• _Exercise requirements_
Among the lines below, take the one holding "Note that mae", the one holding "coffee at all)", and all lines between them. Set them down exactly.

╭─ Records for processing

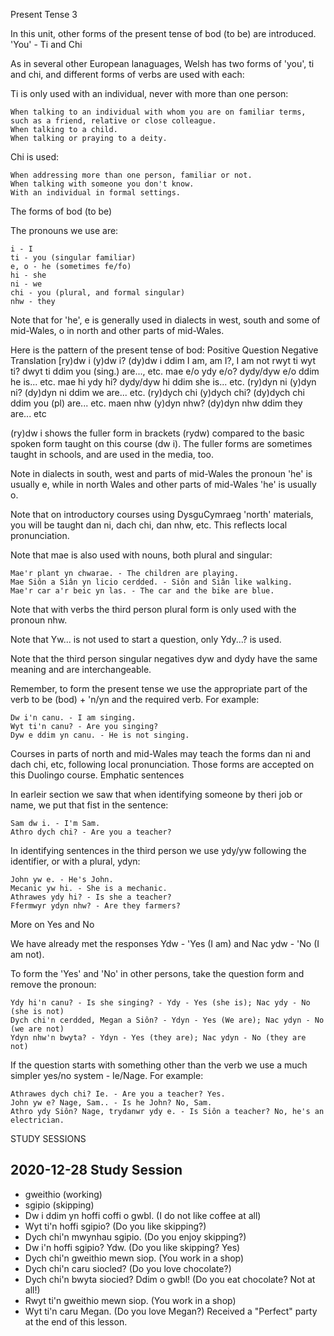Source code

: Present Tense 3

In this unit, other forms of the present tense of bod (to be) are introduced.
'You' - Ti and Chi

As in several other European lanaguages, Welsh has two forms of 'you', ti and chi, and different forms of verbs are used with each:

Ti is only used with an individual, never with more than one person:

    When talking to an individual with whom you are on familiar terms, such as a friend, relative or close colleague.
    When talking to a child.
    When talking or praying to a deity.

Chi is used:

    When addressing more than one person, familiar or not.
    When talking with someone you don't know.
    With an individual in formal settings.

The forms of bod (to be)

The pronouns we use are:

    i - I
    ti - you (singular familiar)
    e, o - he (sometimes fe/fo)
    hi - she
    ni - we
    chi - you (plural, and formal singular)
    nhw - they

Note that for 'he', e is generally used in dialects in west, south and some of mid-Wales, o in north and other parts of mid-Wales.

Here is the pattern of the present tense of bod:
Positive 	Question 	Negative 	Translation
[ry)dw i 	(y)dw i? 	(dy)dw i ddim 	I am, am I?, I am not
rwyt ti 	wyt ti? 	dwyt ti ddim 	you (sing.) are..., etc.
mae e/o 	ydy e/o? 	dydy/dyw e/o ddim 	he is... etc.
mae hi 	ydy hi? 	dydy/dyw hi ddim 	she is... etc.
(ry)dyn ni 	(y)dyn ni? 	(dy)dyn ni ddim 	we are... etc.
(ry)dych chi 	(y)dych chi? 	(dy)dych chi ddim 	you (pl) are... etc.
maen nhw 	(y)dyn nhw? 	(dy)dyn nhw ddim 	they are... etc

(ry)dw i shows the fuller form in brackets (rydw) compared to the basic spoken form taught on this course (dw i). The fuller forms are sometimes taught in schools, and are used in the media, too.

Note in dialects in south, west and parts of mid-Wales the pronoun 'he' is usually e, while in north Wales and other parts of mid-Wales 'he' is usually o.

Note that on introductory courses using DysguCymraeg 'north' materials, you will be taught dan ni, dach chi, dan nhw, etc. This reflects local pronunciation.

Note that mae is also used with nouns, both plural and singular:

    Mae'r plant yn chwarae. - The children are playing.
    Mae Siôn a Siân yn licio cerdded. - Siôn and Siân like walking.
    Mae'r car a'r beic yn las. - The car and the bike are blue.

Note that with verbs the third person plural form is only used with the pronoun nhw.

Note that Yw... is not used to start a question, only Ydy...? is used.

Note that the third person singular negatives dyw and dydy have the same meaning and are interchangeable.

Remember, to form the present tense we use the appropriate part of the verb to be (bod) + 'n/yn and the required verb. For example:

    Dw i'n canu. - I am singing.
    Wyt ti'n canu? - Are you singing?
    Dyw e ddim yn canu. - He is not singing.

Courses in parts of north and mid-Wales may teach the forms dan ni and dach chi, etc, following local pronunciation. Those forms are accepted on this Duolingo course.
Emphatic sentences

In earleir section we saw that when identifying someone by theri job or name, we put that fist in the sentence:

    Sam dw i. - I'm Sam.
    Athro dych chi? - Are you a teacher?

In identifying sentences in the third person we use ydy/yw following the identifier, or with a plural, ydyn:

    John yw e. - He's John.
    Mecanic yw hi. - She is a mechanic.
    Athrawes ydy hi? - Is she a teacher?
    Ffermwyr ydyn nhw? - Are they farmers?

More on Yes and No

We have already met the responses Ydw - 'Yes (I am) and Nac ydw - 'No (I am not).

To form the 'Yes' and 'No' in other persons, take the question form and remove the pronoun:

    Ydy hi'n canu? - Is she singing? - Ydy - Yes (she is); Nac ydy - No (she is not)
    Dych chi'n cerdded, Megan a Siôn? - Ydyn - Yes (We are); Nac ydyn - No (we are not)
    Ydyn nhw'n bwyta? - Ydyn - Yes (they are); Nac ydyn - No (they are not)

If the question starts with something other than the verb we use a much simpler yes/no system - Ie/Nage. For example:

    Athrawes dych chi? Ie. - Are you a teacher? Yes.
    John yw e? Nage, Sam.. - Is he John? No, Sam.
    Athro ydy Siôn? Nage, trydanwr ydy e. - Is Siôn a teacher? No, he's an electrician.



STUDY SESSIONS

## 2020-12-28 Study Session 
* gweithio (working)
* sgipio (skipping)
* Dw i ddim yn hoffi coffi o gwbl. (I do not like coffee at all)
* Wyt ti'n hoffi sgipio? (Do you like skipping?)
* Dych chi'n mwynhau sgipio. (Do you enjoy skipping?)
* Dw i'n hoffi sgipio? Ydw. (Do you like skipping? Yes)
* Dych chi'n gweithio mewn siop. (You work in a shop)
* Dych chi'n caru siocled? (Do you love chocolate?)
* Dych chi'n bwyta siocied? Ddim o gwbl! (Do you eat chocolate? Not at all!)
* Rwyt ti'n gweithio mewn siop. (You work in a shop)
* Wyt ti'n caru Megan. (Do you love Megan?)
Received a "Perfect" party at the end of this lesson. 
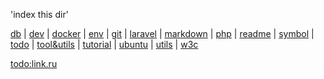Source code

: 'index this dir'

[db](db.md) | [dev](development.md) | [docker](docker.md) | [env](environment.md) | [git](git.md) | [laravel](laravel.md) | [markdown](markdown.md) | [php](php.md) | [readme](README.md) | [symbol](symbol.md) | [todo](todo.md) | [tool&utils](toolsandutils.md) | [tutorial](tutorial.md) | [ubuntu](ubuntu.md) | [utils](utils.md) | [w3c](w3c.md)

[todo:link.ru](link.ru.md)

╰─
╭─ Records for processing

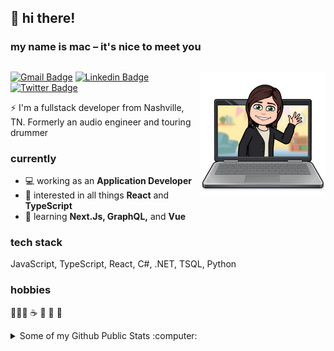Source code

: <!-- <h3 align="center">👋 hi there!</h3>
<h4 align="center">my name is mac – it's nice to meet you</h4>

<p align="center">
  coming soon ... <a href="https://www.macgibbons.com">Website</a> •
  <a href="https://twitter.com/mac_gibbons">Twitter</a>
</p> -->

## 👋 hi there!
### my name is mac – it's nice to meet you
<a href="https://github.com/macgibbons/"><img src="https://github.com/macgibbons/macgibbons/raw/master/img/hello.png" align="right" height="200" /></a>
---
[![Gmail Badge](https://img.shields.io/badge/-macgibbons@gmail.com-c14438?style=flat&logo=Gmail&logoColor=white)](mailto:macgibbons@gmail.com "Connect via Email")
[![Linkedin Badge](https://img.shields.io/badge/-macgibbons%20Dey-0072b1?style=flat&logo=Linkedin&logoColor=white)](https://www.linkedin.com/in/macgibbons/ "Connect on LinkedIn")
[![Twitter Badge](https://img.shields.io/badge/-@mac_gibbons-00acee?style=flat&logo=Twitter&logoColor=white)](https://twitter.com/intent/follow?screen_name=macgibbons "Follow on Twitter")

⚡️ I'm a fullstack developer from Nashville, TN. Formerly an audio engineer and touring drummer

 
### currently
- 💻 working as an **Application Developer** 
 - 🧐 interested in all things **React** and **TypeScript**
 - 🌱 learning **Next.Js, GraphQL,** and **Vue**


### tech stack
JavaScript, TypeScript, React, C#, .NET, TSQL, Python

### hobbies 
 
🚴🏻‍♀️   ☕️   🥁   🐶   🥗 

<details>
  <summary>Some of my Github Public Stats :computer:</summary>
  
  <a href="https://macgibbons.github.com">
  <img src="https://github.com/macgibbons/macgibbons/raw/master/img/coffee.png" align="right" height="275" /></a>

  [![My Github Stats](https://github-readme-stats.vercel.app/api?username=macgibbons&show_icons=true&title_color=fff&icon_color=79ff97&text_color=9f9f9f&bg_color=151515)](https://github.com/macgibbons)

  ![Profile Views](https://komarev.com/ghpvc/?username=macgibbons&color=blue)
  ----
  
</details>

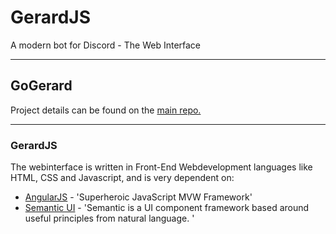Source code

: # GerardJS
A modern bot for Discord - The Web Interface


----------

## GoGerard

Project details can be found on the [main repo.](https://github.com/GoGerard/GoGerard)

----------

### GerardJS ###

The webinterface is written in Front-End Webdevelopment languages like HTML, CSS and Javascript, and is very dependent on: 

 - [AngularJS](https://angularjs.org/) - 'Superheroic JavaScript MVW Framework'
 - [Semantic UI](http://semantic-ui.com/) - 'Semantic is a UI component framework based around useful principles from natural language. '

╰─

• _Result_
Note that mae is also used with nouns, both plural and singular:

    Mae'r plant yn chwarae. - The children are playing.
    Mae Siôn a Siân yn licio cerdded. - Siôn and Siân like walking.
    Mae'r car a'r beic yn las. - The car and the bike are blue.

Note that with verbs the third person plural form is only used with the pronoun nhw.

Note that Yw... is not used to start a question, only Ydy...? is used.

Note that the third person singular negatives dyw and dydy have the same meaning and are interchangeable.

Remember, to form the present tense we use the appropriate part of the verb to be (bod) + 'n/yn and the required verb. For example:

    Dw i'n canu. - I am singing.
    Wyt ti'n canu? - Are you singing?
    Dyw e ddim yn canu. - He is not singing.

Courses in parts of north and mid-Wales may teach the forms dan ni and dach chi, etc, following local pronunciation. Those forms are accepted on this Duolingo course.
Emphatic sentences

In earleir section we saw that when identifying someone by theri job or name, we put that fist in the sentence:

    Sam dw i. - I'm Sam.
    Athro dych chi? - Are you a teacher?

In identifying sentences in the third person we use ydy/yw following the identifier, or with a plural, ydyn:

    John yw e. - He's John.
    Mecanic yw hi. - She is a mechanic.
    Athrawes ydy hi? - Is she a teacher?
    Ffermwyr ydyn nhw? - Are they farmers?

More on Yes and No

We have already met the responses Ydw - 'Yes (I am) and Nac ydw - 'No (I am not).

To form the 'Yes' and 'No' in other persons, take the question form and remove the pronoun:

    Ydy hi'n canu? - Is she singing? - Ydy - Yes (she is); Nac ydy - No (she is not)
    Dych chi'n cerdded, Megan a Siôn? - Ydyn - Yes (We are); Nac ydyn - No (we are not)
    Ydyn nhw'n bwyta? - Ydyn - Yes (they are); Nac ydyn - No (they are not)

If the question starts with something other than the verb we use a much simpler yes/no system - Ie/Nage. For example:

    Athrawes dych chi? Ie. - Are you a teacher? Yes.
    John yw e? Nage, Sam.. - Is he John? No, Sam.
    Athro ydy Siôn? Nage, trydanwr ydy e. - Is Siôn a teacher? No, he's an electrician.



STUDY SESSIONS

## 2020-12-28 Study Session 
* gweithio (working)
* sgipio (skipping)
* Dw i ddim yn hoffi coffi o gwbl. (I do not like coffee at all)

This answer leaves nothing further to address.